DeploymentService flow: flatten + hash (unchanged) → persist PendingDeployment (config + token + TTL, superseding prior) → send RefreshDeploymentCommand over the existing ClusterClient path (replacing the fat DeployInstanceCommand) → await DeploymentStatusResponse (reply path unchanged) → on success promote pending→snapshot. The Ask/DeploymentTimeout stay, but now carry a tiny request/reply — no frame risk. CentralFetchBaseUrl is a new central option (e.g. Communication:CentralFetchBaseUrl).

4.4 Site — deploy (active node)

SiteCommunicationActor routes RefreshDeploymentCommand to the deployment-manager-proxy (replacing the DeployInstanceCommand forward).
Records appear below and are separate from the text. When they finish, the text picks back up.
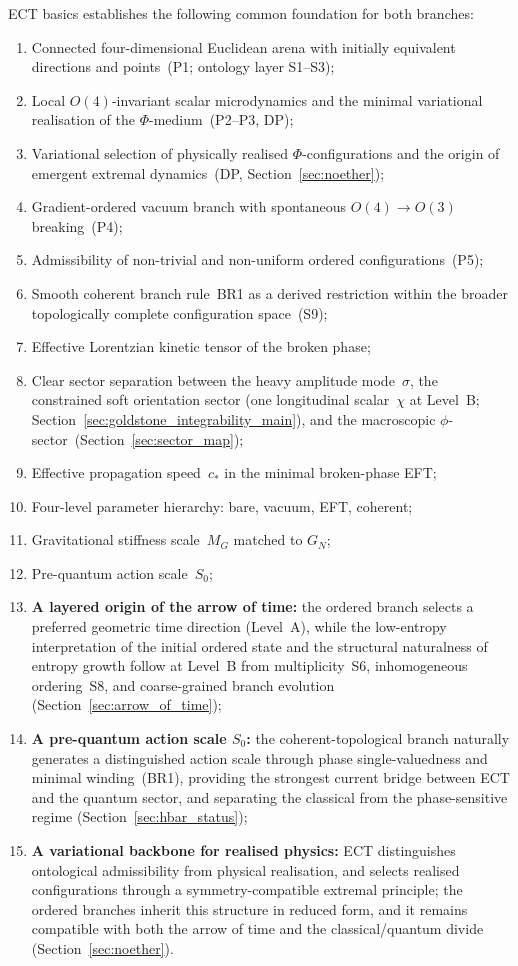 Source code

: \documentclass[11pt,a4paper]{article}
\numberwithin{equation}{section}
\begin{document}
ECT basics establishes the following common foundation for both branches:
\begin{enumerate}
  \item Connected four-dimensional Euclidean arena with initially
    equivalent directions and points~(P1; ontology layer S1--S3);
  \item Local $O(4)$-invariant scalar microdynamics and the minimal
    variational realisation of the $\Phi$-medium~(P2--P3, DP);
  \item Variational selection of physically realised $\Phi$-configurations
    and the origin of emergent extremal dynamics~(DP,
    Section~\ref{sec:noether});
  \item Gradient-ordered vacuum branch with spontaneous
    $O(4)\to O(3)$ breaking~(P4);
  \item Admissibility of non-trivial and non-uniform ordered
    configurations~(P5);
  \item Smooth coherent branch rule~BR1 as a derived restriction within
    the broader topologically complete configuration space~(S9);
  \item Effective Lorentzian kinetic tensor of the broken phase;
  \item Clear sector separation between the heavy amplitude mode~$\sigma$,
    the constrained soft orientation sector (one longitudinal scalar~$\chi$
    at Level~B; Section~\ref{sec:goldstone_integrability_main}),
    and the macroscopic $\phi$-sector~(Section~\ref{sec:sector_map});
  \item Effective propagation speed~$c_*$ in the minimal broken-phase EFT;
  \item Four-level parameter hierarchy: bare, vacuum, EFT, coherent;
  \item Gravitational stiffness scale~$M_G$ matched to $G_N$;
  \item Pre-quantum action scale~$S_0$;
  \item \textbf{A layered origin of the arrow of time:}
    the ordered branch selects a preferred geometric time direction
    (Level~A), while the low-entropy interpretation of the initial
    ordered state and the structural naturalness of entropy growth
    follow at Level~B from multiplicity~S6, inhomogeneous
    ordering~S8, and coarse-grained branch evolution
    (Section~\ref{sec:arrow_of_time});
  \item \textbf{A pre-quantum action scale $S_0$:}
    the coherent-topological branch naturally generates a distinguished
    action scale through phase single-valuedness and minimal winding~(BR1),
    providing the strongest current bridge between ECT and the quantum
    sector, and separating the classical from the phase-sensitive regime
    (Section~\ref{sec:hbar_status});
  \item \textbf{A variational backbone for realised physics:}
    ECT distinguishes ontological admissibility from physical
    realisation, and selects realised configurations through a
    symmetry-compatible extremal principle; the ordered branches
    inherit this structure in reduced form, and it remains compatible
    with both the arrow of time and the classical/quantum divide
    (Section~\ref{sec:noether}).
\end{enumerate}
\end{document}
The proxy delivers to the singleton on the active node automatically — small message, no host detection.
DeploymentManagerActor handles RefreshDeploymentCommand: fetch the config via an injected IDeploymentConfigFetcher (HttpClient wrapper, registered for the site role), then run the existing ApplyDeployment verbatim (create/replace Instance Actor, write deployed_configurations, reply DeploymentStatusResponse). Only the config source changes.
Fetch failures reply Failed with a Communication failure:-prefixed message (transient/comm) so central's DeploymentManager-006 query-site reconciliation fires; apply failures stay generic deployment errors.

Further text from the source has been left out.